Thank you. Michael. Within the CREATE program these are all capital cause.

The $6.4 million is the entire capital program. The railroads are responsible for all of their future operation maintenance as well as the city, state and county pieces of infrastructure. That falls under their operations and maintenance purview. The railroads within Chicago spend aliens of dollars in oh and M fees. Just due to the age of the Chicago infrastructure. So over the past 10 years I think they have injected something like $5 billion in fees but again, separate off to the side and not part of their contribution to the capital program of $4.6 billion. There is no commitment there then to say they are at the same level?

There is no commitment but if you utilize federal dollars on a federal project it is within the U.S. code as well as the CFR that you now own, operate and maintain that infrastructure otherwise, in essence, if you do not, the D.O.T. can come back and take that money back from you but that is all covered under the code as well as the regulations that once you turn over a piece of infrastructure it is operated and maintained accordingly.

Okay. Great. Joshua.

[ Indiscernible - muffled ]

Operation and maintenance cost. So, we have a number of funding mechanisms. We are not able to utilize mobility fees for operation and maintenance. Those are for capital costs only but we do have gas taxes and we have a sales tax, an infrastructure sales tax that expires in a few years but right now we utilize that and then we have the general fund as well. But that is how we address that. We do that through the road and bridge Department and that fun.

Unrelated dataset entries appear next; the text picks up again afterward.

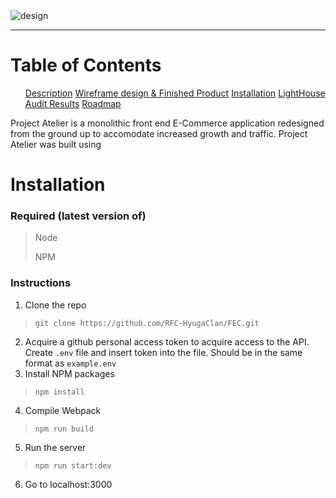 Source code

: <img alt='design' src='https://i.imgur.com/MiHRwo2.png'>

---
# Table of Contents

<ul>
<a href="#Description">Description</a>
<a href="#Wireframe">Wireframe design & Finished Product</a>
<a href="#Instructions">Installation</a>
<a href="#Lighthouse">LightHouse Audit Results</a>
<a href="#Roadmap">Roadmap</a>
</ul>

Project Atelier is a monolithic front end E-Commerce application redesigned from the ground up to accomodate increased growth and traffic. Project Atelier was built using 
# Installation

### Required (latest version of)
> Node
>
> NPM

### Instructions
1. Clone the repo
> `git clone https://github.com/RFC-HyugaClan/FEC.git`
2. Acquire a github personal access token to acquire access to the API. Create `.env` file and insert token into the file. Should be in the same format as `example.env`
3. Install NPM packages
> `npm install`
4. Compile Webpack
> `npm run build`
5. Run the server
> `npm run start:dev`
6. Go to localhost:3000
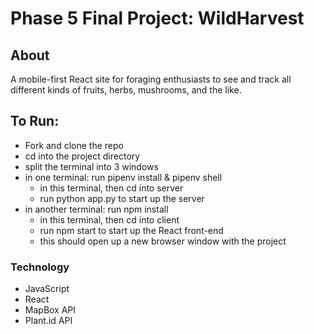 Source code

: # Phase 5 Final Project: WildHarvest

## About
A mobile-first React site for foraging enthusiasts to see and track all different kinds of fruits, herbs, mushrooms, and the like.

## To Run:
- Fork and clone the repo
- cd into the project directory
- split the terminal into 3 windows
- in one terminal: run pipenv install & pipenv shell 
    - in this terminal, then cd into server
    - run python app.py to start up the server
- in another terminal: run npm install 
    - in this terminal, then cd into client
    - run npm start to start up the React front-end
    - this should open up a new browser window with the project

### Technology
* JavaScript
* React
* MapBox API
* Plant.id API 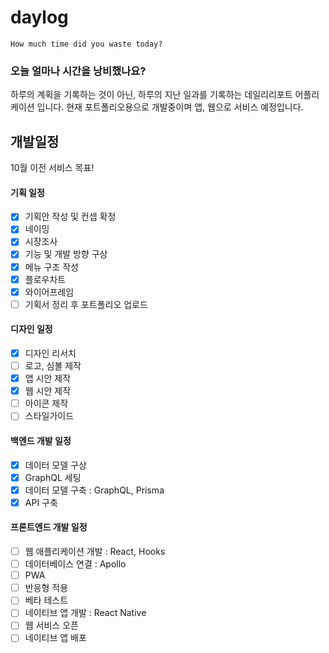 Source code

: # daylog

    How much time did you waste today?

### 오늘 얼마나 시간을 낭비했나요? 

하루의 계획을 기록하는 것이 아닌, 하루의 지난 일과를 기록하는 데일리리포트 어플리케이션 입니다. 현재 포트폴리오용으로 개발중이며 앱, 웹으로 서비스 예정입니다. 

## 개발일정

10월 이전 서비스 목표!

#### 기획 일정 
- [x] 기획안 작성 및 컨셉 확정
- [x] 네이밍
- [x] 시장조사
- [x] 기능 및 개발 방향 구상
- [x] 메뉴 구조 작성
- [x] 플로우차트
- [x] 와이어프레임
- [ ] 기획서 정리 후 포트폴리오 업로드

#### 디자인 일정
- [x] 디자인 리서치
- [ ] 로고, 심볼 제작
- [x] 앱 시안 제작
- [x] 웹 시안 제작
- [ ] 아이콘 제작
- [ ] 스타일가이드

#### 백엔드 개발 일정
- [x] 데이터 모델 구상
- [x] GraphQL 세팅
- [x] 데이터 모델 구축 : GraphQL, Prisma 
- [x] API 구축

#### 프론트엔드 개발 일정
- [ ] 웹 애플리케이션 개발 : React, Hooks
- [ ] 데이터베이스 연결 : Apollo
- [ ] PWA
- [ ] 반응형 적용
- [ ] 베타 테스트
- [ ] 네이티브 앱 개발 : React Native
- [ ] 웹 서비스 오픈
- [ ] 네이티브 앱 배포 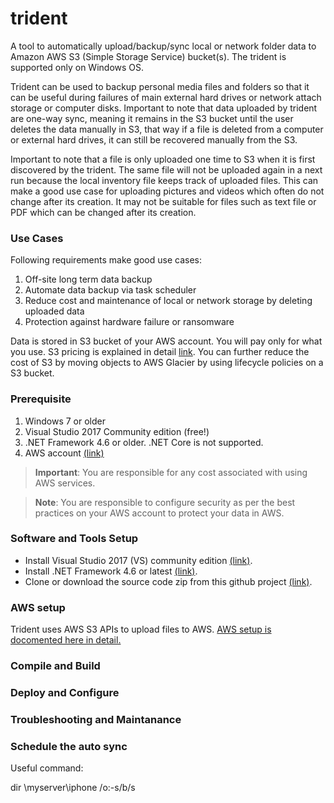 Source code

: # trident
A tool to automatically upload/backup/sync local or network folder data to Amazon AWS S3 (Simple Storage Service) bucket(s). The trident is supported only on Windows OS.

Trident can be used to backup personal media files and folders so that it can be useful during failures of main external hard drives or network attach storage or computer disks. Important to note that data uploaded by trident are one-way sync, meaning it remains in the S3 bucket until the user deletes the data manually in S3, that way if a file is deleted from a computer or external hard drives, it can still be recovered manually from the S3.

Important to note that a file is only uploaded one time to S3 when it is first discovered by the trident. The same file will not be uploaded again in a next run because the local inventory file keeps track of uploaded files. This can make a good use case for uploading pictures and videos which often do not change after its creation. It may not be suitable for files such as text file or PDF which can be changed after its creation.

### Use Cases
Following requirements make good use cases:
1. Off-site long term data backup
2. Automate data backup via task scheduler
3. Reduce cost and maintenance of local or network storage by deleting uploaded data
4. Protection against hardware failure or ransomware 

Data is stored in S3 bucket of your AWS account.  You will pay only for what you use.  S3 pricing is explained in detail [link](https://aws.amazon.com/s3/pricing). You can further reduce the cost of S3 by moving objects to AWS Glacier by using lifecycle policies on a S3 bucket.

### Prerequisite
1. Windows 7 or older 
2. Visual Studio 2017 Community edition (free!)
3. .NET Framework 4.6 or older.  .NET Core is not supported.
4. AWS account [(link)](https://aws.amazon.com/)

> **Important**: You are responsible for any cost associated with using AWS services. 

> **Note**: You are responsible to configure security as per the best practices on your AWS account to protect your data in AWS.
### Software and Tools Setup
- Install Visual Studio 2017 (VS) community edition [(link)](https://visualstudio.microsoft.com/vs/community/).
- Install .NET Framework 4.6 or latest [(link)](https://dotnet.microsoft.com/download/dotnet-framework). 
- Clone or download the source code zip from this github project [(link)](https://github.com/jabbar-gabbar/trident/archive/master.zip).

### AWS setup
Trident uses AWS S3 APIs to upload files to AWS. 
[AWS setup is docomented here in detail.](docs/AWS-Setup.md)

### Compile and Build 
### Deploy and Configure
### Troubleshooting and Maintanance
### Schedule the auto sync
Useful command:

dir \\myserver\iphone /o:-s/b/s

You go, very much, panelists. I appreciate your contributions I am going to turn it back over to Pepper now to close things back up.

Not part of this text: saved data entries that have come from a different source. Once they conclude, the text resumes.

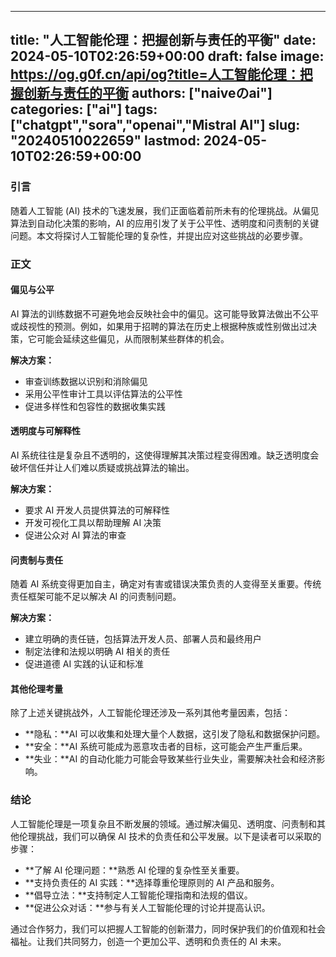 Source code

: 
---
title: "人工智能伦理：把握创新与责任的平衡"
date: 2024-05-10T02:26:59+00:00
draft: false
image: https://og.g0f.cn/api/og?title=人工智能伦理：把握创新与责任的平衡
authors: ["naiveのai"]
categories: ["ai"]
tags: ["chatgpt","sora","openai","Mistral AI"]
slug: "20240510022659"
lastmod: 2024-05-10T02:26:59+00:00
---
### 引言

随着人工智能 (AI) 技术的飞速发展，我们正面临着前所未有的伦理挑战。从偏见算法到自动化决策的影响，AI 的应用引发了关于公平性、透明度和问责制的关键问题。本文将探讨人工智能伦理的复杂性，并提出应对这些挑战的必要步骤。

### 正文

#### 偏见与公平

AI 算法的训练数据不可避免地会反映社会中的偏见。这可能导致算法做出不公平或歧视性的预测。例如，如果用于招聘的算法在历史上根据种族或性别做出过决策，它可能会延续这些偏见，从而限制某些群体的机会。

**解决方案：**

* 审查训练数据以识别和消除偏见
* 采用公平性审计工具以评估算法的公平性
* 促进多样性和包容性的数据收集实践

#### 透明度与可解释性

AI 系统往往是复杂且不透明的，这使得理解其决策过程变得困难。缺乏透明度会破坏信任并让人们难以质疑或挑战算法的输出。

**解决方案：**

* 要求 AI 开发人员提供算法的可解释性
* 开发可视化工具以帮助理解 AI 决策
* 促进公众对 AI 算法的审查

#### 问责制与责任

随着 AI 系统变得更加自主，确定对有害或错误决策负责的人变得至关重要。传统责任框架可能不足以解决 AI 的问责制问题。

**解决方案：**

* 建立明确的责任链，包括算法开发人员、部署人员和最终用户
* 制定法律和法规以明确 AI 相关的责任
* 促进道德 AI 实践的认证和标准

#### 其他伦理考量

除了上述关键挑战外，人工智能伦理还涉及一系列其他考量因素，包括：

* **隐私：**AI 可以收集和处理大量个人数据，这引发了隐私和数据保护问题。
* **安全：**AI 系统可能成为恶意攻击者的目标，这可能会产生严重后果。
* **失业：**AI 的自动化能力可能会导致某些行业失业，需要解决社会和经济影响。

### 结论

人工智能伦理是一项复杂且不断发展的领域。通过解决偏见、透明度、问责制和其他伦理挑战，我们可以确保 AI 技术的负责任和公平发展。以下是读者可以采取的步骤：

* **了解 AI 伦理问题：**熟悉 AI 伦理的复杂性至关重要。
* **支持负责任的 AI 实践：**选择尊重伦理原则的 AI 产品和服务。
* **倡导立法：**支持制定人工智能伦理指南和法规的倡议。
* **促进公众对话：**参与有关人工智能伦理的讨论并提高认识。

通过合作努力，我们可以把握人工智能的创新潜力，同时保护我们的价值观和社会福祉。让我们共同努力，创造一个更加公平、透明和负责任的 AI 未来。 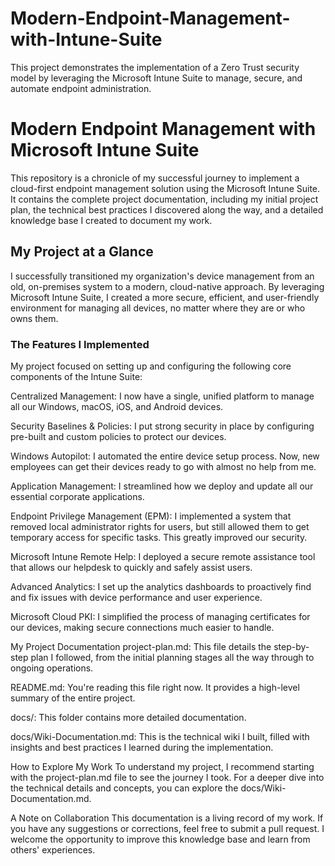 # Modern-Endpoint-Management-with-Intune-Suite
This project demonstrates the implementation of a Zero Trust security model by leveraging the Microsoft Intune Suite to manage, secure, and automate endpoint administration.

# Modern Endpoint Management with Microsoft Intune Suite
This repository is a chronicle of my successful journey to implement a cloud-first endpoint management solution using the Microsoft Intune Suite. It contains the complete project documentation, including my initial project plan, the technical best practices I discovered along the way, and a detailed knowledge base I created to document my work.

## My Project at a Glance
I successfully transitioned my organization's device management from an old, on-premises system to a modern, cloud-native approach. By leveraging Microsoft Intune Suite, I created a more secure, efficient, and user-friendly environment for managing all devices, no matter where they are or who owns them.

### The Features I Implemented
My project focused on setting up and configuring the following core components of the Intune Suite:

Centralized Management: I now have a single, unified platform to manage all our Windows, macOS, iOS, and Android devices.

Security Baselines & Policies: I put strong security in place by configuring pre-built and custom policies to protect our devices.

Windows Autopilot: I automated the entire device setup process. Now, new employees can get their devices ready to go with almost no help from me.

Application Management: I streamlined how we deploy and update all our essential corporate applications.

Endpoint Privilege Management (EPM): I implemented a system that removed local administrator rights for users, but still allowed them to get temporary access for specific tasks. This greatly improved our security.

Microsoft Intune Remote Help: I deployed a secure remote assistance tool that allows our helpdesk to quickly and safely assist users.

Advanced Analytics: I set up the analytics dashboards to proactively find and fix issues with device performance and user experience.

Microsoft Cloud PKI: I simplified the process of managing certificates for our devices, making secure connections much easier to handle.

My Project Documentation
project-plan.md: This file details the step-by-step plan I followed, from the initial planning stages all the way through to ongoing operations.

README.md: You're reading this file right now. It provides a high-level summary of the entire project.

docs/: This folder contains more detailed documentation.

docs/Wiki-Documentation.md: This is the technical wiki I built, filled with insights and best practices I learned during the implementation.

How to Explore My Work
To understand my project, I recommend starting with the project-plan.md file to see the journey I took. For a deeper dive into the technical details and concepts, you can explore the docs/Wiki-Documentation.md.

A Note on Collaboration
This documentation is a living record of my work. If you have any suggestions or corrections, feel free to submit a pull request. I welcome the opportunity to improve this knowledge base and learn from others' experiences.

Thank you, Sasha. Hopefully everybody can hear me right now. I want to let people know about our upcoming webinars. And virtual exchanges. We are pulling up a table that shows our events coming up in July, August, September and October. The next is July 23 and that covers special assessments and transportation improvement districts. The link at the top will take you to a page where you can register for each of these. If you will take a look to the left of the slide you will see a file share pod and that has all of the presentations from today. And if you highlight one of those files and then click the button in the upper right corner of that window you will have a chance to download all of the files or individual files. There is also a button at the bottom that says download files so you can grab all of them at once or just the ones that you want. In addition, as I promised, I will let you know how to obtain confirmation of your participation in the event today. If you look at the notes up in the corner you can see an email address. That is ValueCapture@dot.gov. Send an email to that regarding your participation and you will get confirmation back on your participation in today's Value Capture Virtual Peer Exchanges. I also want to bring up a short evaluation for the event today. It is a few short questions. If you could please provide us please provide us with some feedback and how we can improve future events. We would greatly appreciate that if you would just take a few seconds to complete that evaluation for us. I want to give a thank you to all of the presenters today. For their time in being a part of today's event. Also the support of the web conferencing folks at the Federal Highway Administration. We really appreciate their ongoing support also to the Value Capture team. And also thank you to our moderator, Sasha from IMG Rebel. With that we will wrap up today’s event. Again, please look at the file share pod for a recording of the webinar and the slides will also be posted on the Federal Highway Administration website. With that, we will conclude today's event and thank you, for your participation.

This concludes today's call. Thank you, for your participation. You may now disconnect.